What the exercise asks —
Nothing but the lines from the first line of the material below through the line that holds "#### Signup" should be set down, exactly and with pictures left out.

** Excerpted records follows **

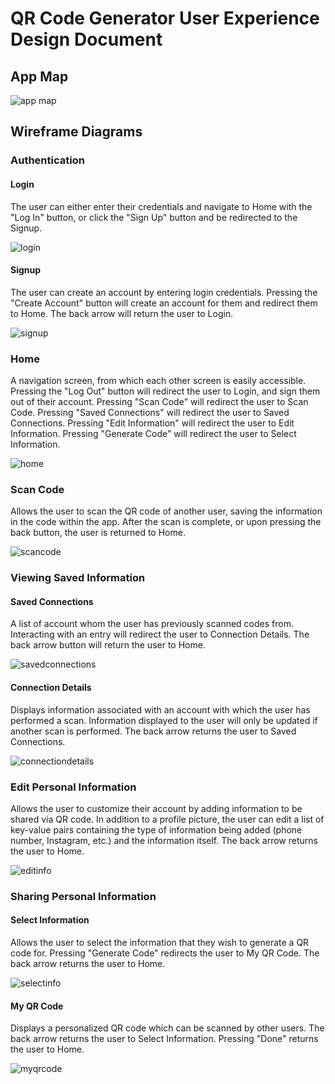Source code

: # QR Code Generator User Experience Design Document
## App Map

![app map](link)

## Wireframe Diagrams
### Authentication
#### Login
The user can either enter their credentials and navigate to Home with the "Log
In" button, or click the "Sign Up" button and be redirected to the Signup.

![login](link)

#### Signup
The user can create an account by entering login credentials. Pressing the
"Create Account" button will create an account for them and redirect them to
Home. The back arrow will return the user to Login.

![signup](link)

### Home
A navigation screen, from which each other screen is easily accessible. Pressing
the "Log Out" button will redirect the user to Login, and sign them out of their
account. Pressing "Scan Code" will redirect the user to Scan Code. Pressing
"Saved Connections" will redirect the user to Saved Connections.  Pressing "Edit
Information" will redirect the user to Edit Information. Pressing "Generate
Code" will redirect the user to Select Information.

![home](link)

### Scan Code
Allows the user to scan the QR code of another user, saving the information in
the code within the app. After the scan is complete, or upon pressing the back
button, the user is returned to Home.

![scancode](link)

### Viewing Saved Information
#### Saved Connections
A list of account whom the user has previously scanned codes from. Interacting
with an entry will redirect the user to Connection Details. The back arrow button
will return the user to Home.

![savedconnections](link)

#### Connection Details
Displays information associated with an account with which the user has
performed a scan. Information displayed to the user will only be updated if
another scan is performed. The back arrow returns the user to Saved Connections.

![connectiondetails](link)

### Edit Personal Information
Allows the user to customize their account by adding information to be shared
via QR code. In addition to a profile picture, the user can edit a list of
key-value pairs containing the type of information being added (phone number,
Instagram, etc.) and the information itself. The back arrow returns the user to
Home.

![editinfo](link)

### Sharing Personal Information
#### Select Information
Allows the user to select the information that they wish to generate a QR code
for. Pressing "Generate Code" redirects the user to My QR Code. The back arrow
returns the user to Home.

![selectinfo](link)

#### My QR Code
Displays a personalized QR code which can be scanned by other users. The back
arrow returns the user to Select Information. Pressing "Done" returns the user
to Home.

![myqrcode](link)

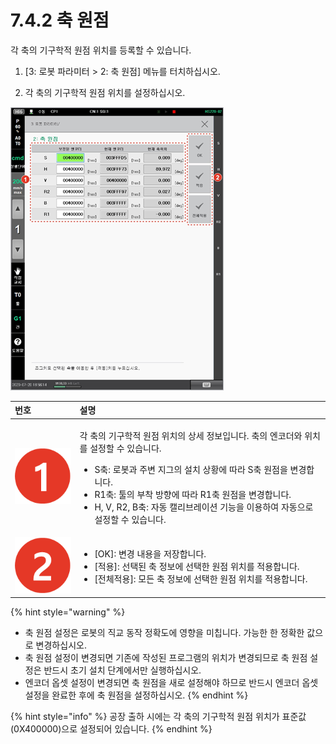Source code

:# 7.4.2 축 원점

각 축의 기구학적 원점 위치를 등록할 수 있습니다.

1.	\[3: 로봇 파라미터 &gt; 2: 축 원점\] 메뉴를 터치하십시오.

2.	각 축의 기구학적 원점 위치를 설정하십시오.

![](../../.gitbook/assets/image%20%28211%29.png)



<table>
  <thead>
    <tr>
      <th style="text-align:left">&#xBC88;&#xD638;</th>
      <th style="text-align:left">&#xC124;&#xBA85;</th>
    </tr>
  </thead>
  <tbody>
    <tr>
      <td style="text-align:left">
        <img src="../../.gitbook/assets/c1.png" alt/>
      </td>
      <td style="text-align:left">
        <p>&#xAC01; &#xCD95;&#xC758; &#xAE30;&#xAD6C;&#xD559;&#xC801; &#xC6D0;&#xC810;
          &#xC704;&#xCE58;&#xC758; &#xC0C1;&#xC138; &#xC815;&#xBCF4;&#xC785;&#xB2C8;&#xB2E4;.
          &#xCD95;&#xC758; &#xC5D4;&#xCF54;&#xB354;&#xC640; &#xC704;&#xCE58;&#xB97C;
          &#xC124;&#xC815;&#xD560; &#xC218; &#xC788;&#xC2B5;&#xB2C8;&#xB2E4;.</p>
        <ul>
          <li>S&#xCD95;: &#xB85C;&#xBD07;&#xACFC; &#xC8FC;&#xBCC0; &#xC9C0;&#xADF8;&#xC758;
            &#xC124;&#xCE58; &#xC0C1;&#xD669;&#xC5D0; &#xB530;&#xB77C; S&#xCD95; &#xC6D0;&#xC810;&#xC744;
            &#xBCC0;&#xACBD;&#xD569;&#xB2C8;&#xB2E4;.</li>
          <li>R1&#xCD95;: &#xD234;&#xC758; &#xBD80;&#xCC29; &#xBC29;&#xD5A5;&#xC5D0;
            &#xB530;&#xB77C; R1&#xCD95; &#xC6D0;&#xC810;&#xC744; &#xBCC0;&#xACBD;&#xD569;&#xB2C8;&#xB2E4;.</li>
          <li>H, V, R2, B&#xCD95;: &#xC790;&#xB3D9; &#xCE98;&#xB9AC;&#xBE0C;&#xB808;&#xC774;&#xC158;
            &#xAE30;&#xB2A5;&#xC744; &#xC774;&#xC6A9;&#xD558;&#xC5EC; &#xC790;&#xB3D9;&#xC73C;&#xB85C;
            &#xC124;&#xC815;&#xD560; &#xC218; &#xC788;&#xC2B5;&#xB2C8;&#xB2E4;.</li>
        </ul>
      </td>
    </tr>
    <tr>
      <td style="text-align:left">
        <img src="../../.gitbook/assets/c2.png" alt/>
      </td>
      <td style="text-align:left">
        <ul>
          <li>[OK]: &#xBCC0;&#xACBD; &#xB0B4;&#xC6A9;&#xC744; &#xC800;&#xC7A5;&#xD569;&#xB2C8;&#xB2E4;.</li>
          <li>[&#xC801;&#xC6A9;]: &#xC120;&#xD0DD;&#xB41C; &#xCD95; &#xC815;&#xBCF4;&#xC5D0;
            &#xC120;&#xD0DD;&#xD55C; &#xC6D0;&#xC810; &#xC704;&#xCE58;&#xB97C; &#xC801;&#xC6A9;&#xD569;&#xB2C8;&#xB2E4;.</li>
          <li>[&#xC804;&#xCCB4;&#xC801;&#xC6A9;]: &#xBAA8;&#xB4E0; &#xCD95; &#xC815;&#xBCF4;&#xC5D0;
            &#xC120;&#xD0DD;&#xD55C; &#xC6D0;&#xC810; &#xC704;&#xCE58;&#xB97C; &#xC801;&#xC6A9;&#xD569;&#xB2C8;&#xB2E4;.</li>
        </ul>
      </td>
    </tr>
  </tbody>
</table>

{% hint style="warning" %}
* 축 원점 설정은 로봇의 직교 동작 정확도에 영향을 미칩니다. 가능한 한 정확한 값으로 변경하십시오.
* 축 원점 설정이 변경되면 기존에 작성된 프로그램의 위치가 변경되므로 축 원점 설정은 반드시 초기 설치 단계에서만 실행하십시오.
* 엔코더 옵셋 설정이 변경되면 축 원점을 새로 설정해야 하므로 반드시 엔코더 옵셋 설정을 완료한 후에 축 원점을 설정하십시오.
{% endhint %}

{% hint style="info" %}
공장 출하 시에는 각 축의 기구학적 원점 위치가 표준값\(0X400000\)으로 설정되어 있습니다.
{% endhint %}

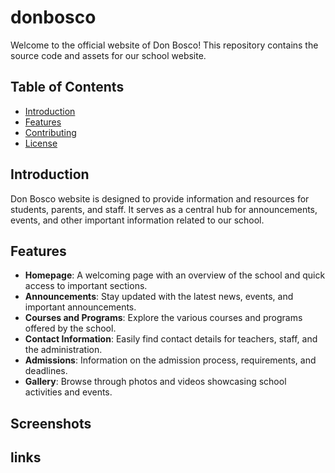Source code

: # donbosco

Welcome to the official website of Don Bosco! This repository contains the source code and assets for our school website.

## Table of Contents

- [Introduction](#introduction)
- [Features](#features)
- [Contributing](#contributing)
- [License](#license)

## Introduction

Don Bosco website is designed to provide information and resources for students, parents, and staff. It serves as a central hub for announcements, events, and other important information related to our school.

## Features

- **Homepage**: A welcoming page with an overview of the school and quick access to important sections.
- **Announcements**: Stay updated with the latest news, events, and important announcements.
- **Courses and Programs**: Explore the various courses and programs offered by the school.
- **Contact Information**: Easily find contact details for teachers, staff, and the administration.
- **Admissions**: Information on the admission process, requirements, and deadlines.
- **Gallery**: Browse through photos and videos showcasing school activities and events.

## Screenshots


## links

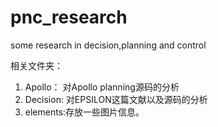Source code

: # pnc_research
some research in decision,planning and control

相关文件夹：

1. Apollo： 对Apollo planning源码的分析
2. Decision: 对EPSILON这篇文献以及源码的分析
3. elements:存放一些图片信息。
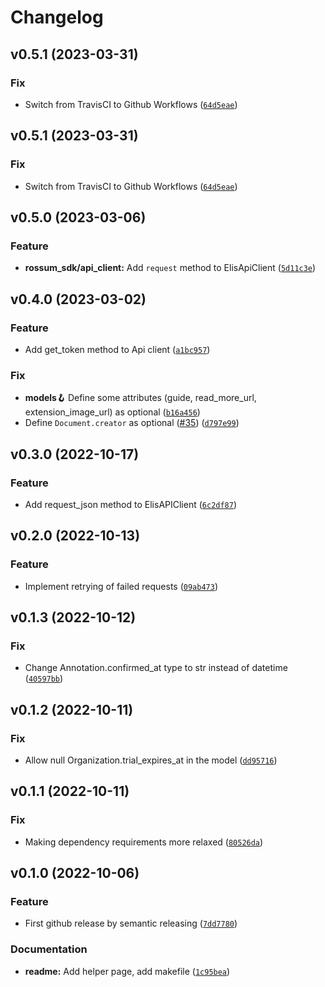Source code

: # Changelog

<!--next-version-placeholder-->

## v0.5.1 (2023-03-31)
### Fix
* Switch from TravisCI to Github Workflows ([`64d5eae`](https://github.com/rossumai/rossum-sdk/commit/64d5eaee8fcc6fc1fde6d5055156c7098fc91860))

## v0.5.1 (2023-03-31)
### Fix
* Switch from TravisCI to Github Workflows ([`64d5eae`](https://github.com/rossumai/rossum-sdk/commit/64d5eaee8fcc6fc1fde6d5055156c7098fc91860))

## v0.5.0 (2023-03-06)
### Feature
* **rossum_sdk/api_client:** Add `request` method to ElisApiClient ([`5d11c3e`](https://github.com/rossumai/rossum-sdk/commit/5d11c3e5e70e22f2875787b8ee960b8184ddb99d))

## v0.4.0 (2023-03-02)
### Feature
* Add get_token method to Api client ([`a1bc957`](https://github.com/rossumai/rossum-sdk/commit/a1bc957540f84ba2ff0be7540d509a84580c1cef))

### Fix
* **models:hook:** Define some attributes (guide, read_more_url, extension_image_url) as optional ([`b16a456`](https://github.com/rossumai/rossum-sdk/commit/b16a456344b41908c16c32b4d5be70d31f3b07b3))
* Define `Document.creator` as optional ([#35](https://github.com/rossumai/rossum-sdk/issues/35)) ([`d797e99`](https://github.com/rossumai/rossum-sdk/commit/d797e99112416602487409aaa668327fd80663aa))

## v0.3.0 (2022-10-17)
### Feature
* Add request_json method to ElisAPIClient ([`6c2df87`](https://github.com/rossumai/rossum-sdk/commit/6c2df874934cc5bc2640aeee074cc57cd9cb4faa))

## v0.2.0 (2022-10-13)
### Feature
* Implement retrying of failed requests ([`09ab473`](https://github.com/rossumai/rossum-sdk/commit/09ab47332fce0c9700107b47ca06d7a1712d653a))

## v0.1.3 (2022-10-12)
### Fix
* Change Annotation.confirmed_at type to str instead of datetime ([`40597bb`](https://github.com/rossumai/rossum-sdk/commit/40597bbc937277c04ebdd08d6422df9acfdf9dc7))

## v0.1.2 (2022-10-11)
### Fix
* Allow null Organization.trial_expires_at in the model ([`dd95716`](https://github.com/rossumai/rossum-sdk/commit/dd95716f0409c2416cc5637879acd0cdb9aa205f))

## v0.1.1 (2022-10-11)
### Fix
* Making dependency requirements more relaxed ([`80526da`](https://github.com/rossumai/rossum-sdk/commit/80526da75647be25c7fed581b7a51b337fc98a55))

## v0.1.0 (2022-10-06)
### Feature
* First github release by semantic releasing ([`7dd7780`](https://github.com/rossumai/rossum-sdk/commit/7dd77806b030994b00027a17de1895142d852e48))

### Documentation
* **readme:** Add helper page, add makefile ([`1c95bea`](https://github.com/rossumai/rossum-sdk/commit/1c95beac020fc3a88086fddb4979366cd6e3e06f))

** End of Excerpted records **

Answer for the task —
Source code

: # QR Code Generator User Experience Design Document
## App Map

![app map](link)

## Wireframe Diagrams
### Authentication
#### Login
The user can either enter their credentials and navigate to Home with the "Log
In" button, or click the "Sign Up" button and be redirected to the Signup.

![login](link)

#### Signup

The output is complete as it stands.